(Records contained in a dataset)
=====

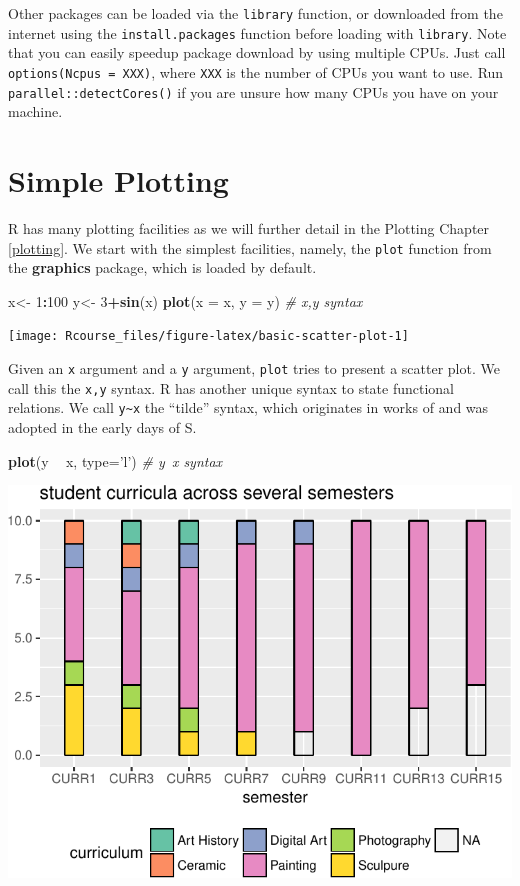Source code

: \documentclass[]{book}
\newenvironment{Shaded}{\begin{snugshade}}{\end{snugshade}}
\newcommand{\CommentTok}[1]{\textcolor[rgb]{0.56,0.35,0.01}{\textit{#1}}}
\newcommand{\DataTypeTok}[1]{\textcolor[rgb]{0.13,0.29,0.53}{#1}}
\newcommand{\DecValTok}[1]{\textcolor[rgb]{0.00,0.00,0.81}{#1}}
\newcommand{\KeywordTok}[1]{\textcolor[rgb]{0.13,0.29,0.53}{\textbf{#1}}}
\newcommand{\NormalTok}[1]{#1}
\newcommand{\OperatorTok}[1]{\textcolor[rgb]{0.81,0.36,0.00}{\textbf{#1}}}
\newcommand{\StringTok}[1]{\textcolor[rgb]{0.31,0.60,0.02}{#1}}
\theoremstyle{definition}
\theoremstyle{definition}
\theoremstyle{definition}
\theoremstyle{remark}
\begin{document}
Other packages can be loaded via the \texttt{library} function, or downloaded from the internet using the \texttt{install.packages} function before loading with \texttt{library}.
Note that you can easily speedup package download by using multiple CPUs.
Just call \texttt{options(Ncpus\ =\ XXX)}, where \texttt{XXX} is the number of CPUs you want to use.
Run \texttt{parallel::detectCores()} if you are unsure how many CPUs you have on your machine.

\hypertarget{simple-plotting}{%
\section{Simple Plotting}\label{simple-plotting}}

R has many plotting facilities as we will further detail in the Plotting Chapter \ref{plotting}.
We start with the simplest facilities, namely, the \texttt{plot} function from the \textbf{graphics} package, which is loaded by default.

\begin{Shaded}
\begin{Highlighting}[]
\NormalTok{x<-}\StringTok{ }\DecValTok{1}\OperatorTok{:}\DecValTok{100}
\NormalTok{y<-}\StringTok{ }\DecValTok{3}\OperatorTok{+}\KeywordTok{sin}\NormalTok{(x) }
\KeywordTok{plot}\NormalTok{(}\DataTypeTok{x =}\NormalTok{ x, }\DataTypeTok{y =}\NormalTok{ y) }\CommentTok{# x,y syntax                         }
\end{Highlighting}
\end{Shaded}

\texttt{[image: Rcourse\_files/figure-latex/basic-scatter-plot-1]}

Given an \texttt{x} argument and a \texttt{y} argument, \texttt{plot} tries to present a scatter plot.
We call this the \texttt{x,y} syntax.
R has another unique syntax to state functional relations.
We call \texttt{y\textasciitilde{}x} the ``tilde'' syntax, which originates in works of \citet{wilkinson1973symbolic} and was adopted in the early days of S.

\begin{Shaded}
\begin{Highlighting}[]
\KeywordTok{plot}\NormalTok{(y }\OperatorTok{~}\StringTok{ }\NormalTok{x, }\DataTypeTok{type=}\StringTok{'l'}\NormalTok{) }\CommentTok{# y~x syntax }
\end{Highlighting}
\end{Shaded}

\includegraphics[width=0.5\linewidth]{Rcourse_files/figure-latex/unnamed-chunk-32-1}
\end{document}
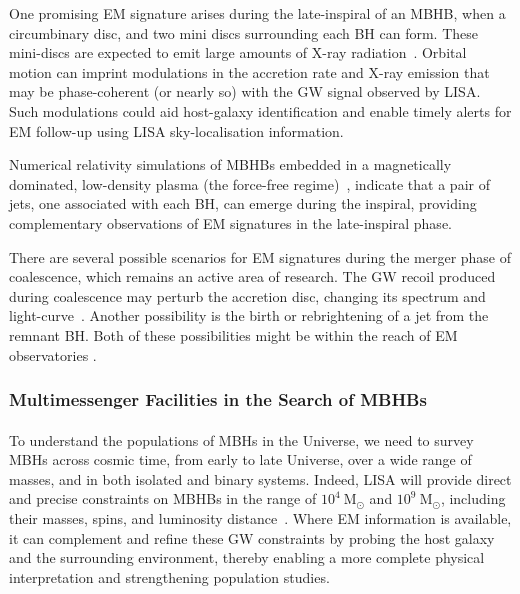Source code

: \documentclass[a4paper,12pt]{article}
\begin{document}
One promising EM signature arises during the late-inspiral of an MBHB, when a circumbinary disc, and two mini discs surrounding each BH can form. These mini-discs are expected to emit large amounts of X-ray radiation~\cite{haiman2017electromagnetic}. Orbital motion can imprint modulations in the accretion rate and X-ray emission that may be phase-coherent (or nearly so) with the GW signal observed by LISA. Such modulations could aid host-galaxy identification \cite{haiman2017electromagnetic,tang2018late,dal2019detectability} and enable timely alerts for EM follow-up using LISA sky-localisation information.
 
Numerical relativity simulations of MBHBs embedded in a magnetically dominated, low-density plasma (the force-free regime)~\cite{palenzuela2010dual,moesta2012detectability}, indicate that a pair of jets, one associated with each BH, can emerge during the inspiral, providing complementary observations of EM signatures in the late-inspiral phase.
 
There are several possible scenarios for EM signatures during the merger phase of coalescence, which remains an active area of research. The GW recoil produced during coalescence may perturb the accretion disc, changing its spectrum and light-curve~\cite{gold2014accretion,khan2018disks}. Another possibility is the birth or rebrightening of a jet from the remnant BH. Both of these possibilities might be within the reach of EM observatories \cite{bogdanovic2022electromagnetic,mangiagli2022massive}.

\subsubsection{Multimessenger Facilities in the Search of MBHBs}
\label{subsubsec:MultiMFacilities}

\paragraph{}
To understand the populations of MBHs in the Universe, we need to survey MBHs across cosmic time, from early to late Universe, over a wide range of masses, and in both isolated and binary systems.  Indeed, LISA will provide direct and precise constraints on MBHBs in the range of $10^{4}~\mathrm{M}_{\odot}$ and $10^{9}~\mathrm{M}_{\odot}$, including their masses, spins, and luminosity distance~\cite{amaro2017laser}. Where EM information is available, it can complement and refine these GW constraints by probing the host galaxy and the surrounding environment, thereby enabling a more complete physical interpretation and strengthening population studies.
\end{document}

=====

REQUIRED ACTION |
Which of the lines above carry the string "CommentTok"? Copy every one.

SOLUTION TO THE PROBLEM |
\newcommand{\CommentTok}[1]{\textcolor[rgb]{0.56,0.35,0.01}{\textit{#1}}}
\KeywordTok{plot}\NormalTok{(}\DataTypeTok{x =}\NormalTok{ x, }\DataTypeTok{y =}\NormalTok{ y) }\CommentTok{# x,y syntax                         }
\KeywordTok{plot}\NormalTok{(y }\OperatorTok{~}\StringTok{ }\NormalTok{x, }\DataTypeTok{type=}\StringTok{'l'}\NormalTok{) }\CommentTok{# y~x syntax }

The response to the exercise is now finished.